The week of the 4th, after Audrey's show outside of Pittsburgh I headed over to West Virginia for a week to visit with a bunch of my cousins. They were staying at Stonewall Jackson Resort in cabins. The dogs and I stayed at a Corp of Engineer campground a few miles down the road. I got to kayak a few times, the dogs got to take long walks around the campground and then I would head over to visit with the family for a few hours while the dogs held down the rig by themselves.
"Look, I like kayaking now, as long as I don't have to get wet," say Remi.
West Virginia isn't all mountains. The lake in long and not to wide. It makes for nice paddling.
Quiet coves. Good for fishing.
Several areas along the shore have barriers to protect them from...? Maybe the wakes of the boats or high water during spring rains?
You know there are fish here.
"I know you brought me some water to drink but I could use a tree break," explains my passenger.
So we head back towards the campground for today.
Bulltown Campground gets its name from a Civil War battle on the ground next door to us.
A small church near the grounds. Love those longs.
These were where the lower trenches were. The camp was near property that was being farmed so it may have actually been a pasture of cornfield.
Up the trail to the top of the hill you can see what remains of the trenches that ring the hill.
The top of the hill provided space for the buildings for the troops and the horses, etc.
This is the farm house that suddenly had soldiers come in 1861 and tell them that they are taking over the hill next door to protect the toll road. Confederates over run the hill twice but the Union always won it back and was able to keep the supply road open until the end of the war. You read about the big battlefields but Bulltown reminded me that the Civil War had many small outposts that were each important in their own way. In this case they had to keep the supply routes open. If they hadn't been successful who knows what would have happened in other areas of Virginia.
Can you hear the horses coming up to the house?
Another day another chance to paddle. The campground was full of families enjoying their holiday. Lots of boat, bikes and kayaks...also large inflatable swimming docks. I so could have played with one of those in my childhood.

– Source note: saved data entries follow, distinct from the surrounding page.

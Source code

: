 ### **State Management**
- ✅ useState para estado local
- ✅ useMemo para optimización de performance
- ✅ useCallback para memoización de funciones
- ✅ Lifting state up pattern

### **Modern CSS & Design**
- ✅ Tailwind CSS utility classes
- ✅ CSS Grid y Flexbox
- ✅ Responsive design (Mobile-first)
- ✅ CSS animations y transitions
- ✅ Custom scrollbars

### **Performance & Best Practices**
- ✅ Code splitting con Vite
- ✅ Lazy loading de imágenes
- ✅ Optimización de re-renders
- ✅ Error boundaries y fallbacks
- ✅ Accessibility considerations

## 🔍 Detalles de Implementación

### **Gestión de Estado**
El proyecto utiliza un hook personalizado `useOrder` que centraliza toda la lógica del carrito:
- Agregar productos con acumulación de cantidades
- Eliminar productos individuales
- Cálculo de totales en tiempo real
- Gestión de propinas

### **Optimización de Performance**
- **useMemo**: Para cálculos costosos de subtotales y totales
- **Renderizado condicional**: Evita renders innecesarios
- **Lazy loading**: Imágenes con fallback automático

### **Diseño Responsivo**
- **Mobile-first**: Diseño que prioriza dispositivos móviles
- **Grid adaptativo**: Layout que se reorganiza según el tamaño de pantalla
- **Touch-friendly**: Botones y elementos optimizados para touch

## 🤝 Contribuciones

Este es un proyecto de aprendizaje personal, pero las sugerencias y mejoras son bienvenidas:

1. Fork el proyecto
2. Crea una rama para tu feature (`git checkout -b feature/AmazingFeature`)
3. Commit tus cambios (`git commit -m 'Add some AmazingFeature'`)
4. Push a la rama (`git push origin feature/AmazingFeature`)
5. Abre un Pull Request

But then my childhood was before the world of plastic explored. (Reminds me of the movie, The Graduate.)
Today we head up the other direction and hope that the cloud cover stays to help keep us cool but not drop rain on us.

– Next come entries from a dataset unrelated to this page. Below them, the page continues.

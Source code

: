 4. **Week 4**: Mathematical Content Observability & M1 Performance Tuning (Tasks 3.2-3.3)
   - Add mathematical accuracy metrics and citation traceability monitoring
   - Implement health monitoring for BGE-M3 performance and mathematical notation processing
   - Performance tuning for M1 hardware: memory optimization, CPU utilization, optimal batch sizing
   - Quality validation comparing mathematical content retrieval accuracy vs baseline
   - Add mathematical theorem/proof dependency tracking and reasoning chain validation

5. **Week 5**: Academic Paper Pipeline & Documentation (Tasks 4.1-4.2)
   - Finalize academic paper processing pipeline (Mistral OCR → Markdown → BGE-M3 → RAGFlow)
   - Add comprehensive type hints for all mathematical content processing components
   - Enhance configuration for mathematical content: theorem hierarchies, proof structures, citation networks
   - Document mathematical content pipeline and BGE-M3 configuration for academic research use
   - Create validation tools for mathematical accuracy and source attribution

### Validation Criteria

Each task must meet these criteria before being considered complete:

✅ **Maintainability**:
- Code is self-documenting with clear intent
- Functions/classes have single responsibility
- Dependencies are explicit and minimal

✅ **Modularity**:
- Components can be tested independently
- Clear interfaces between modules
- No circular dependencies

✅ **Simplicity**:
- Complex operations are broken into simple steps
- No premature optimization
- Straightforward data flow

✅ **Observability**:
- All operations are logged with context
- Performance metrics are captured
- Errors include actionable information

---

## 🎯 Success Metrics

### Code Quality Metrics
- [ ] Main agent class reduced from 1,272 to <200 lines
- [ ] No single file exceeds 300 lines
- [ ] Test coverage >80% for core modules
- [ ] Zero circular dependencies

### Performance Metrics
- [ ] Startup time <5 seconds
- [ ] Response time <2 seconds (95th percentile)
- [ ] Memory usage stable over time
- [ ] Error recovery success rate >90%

We get to see wildlife as we float quietly by.
And then we get to see why momma is watching us so closely. Notice the little head directly to her left?
Really, it isn't even that warm today? Someone must have stayed up to late last night.
Like found poetry, logs wait to be discovered.
Some wait longer than others.
Another thirsty visitor to the shore. When I was cropping the pictures I could see what looks like ticks all over the deer. Made my skin itch just to see them.
Not everyone likes wind chimes anyway, but nobody needs to run out and make me one of these. This might be a West Virginia wind chime.
Here we are on our corner lot. I was amazed that with all the children and large families camping throughout the campground it was never noisy in the evening. The dogs and I just needed to dodge bikes and trucks as we took some of our walks.....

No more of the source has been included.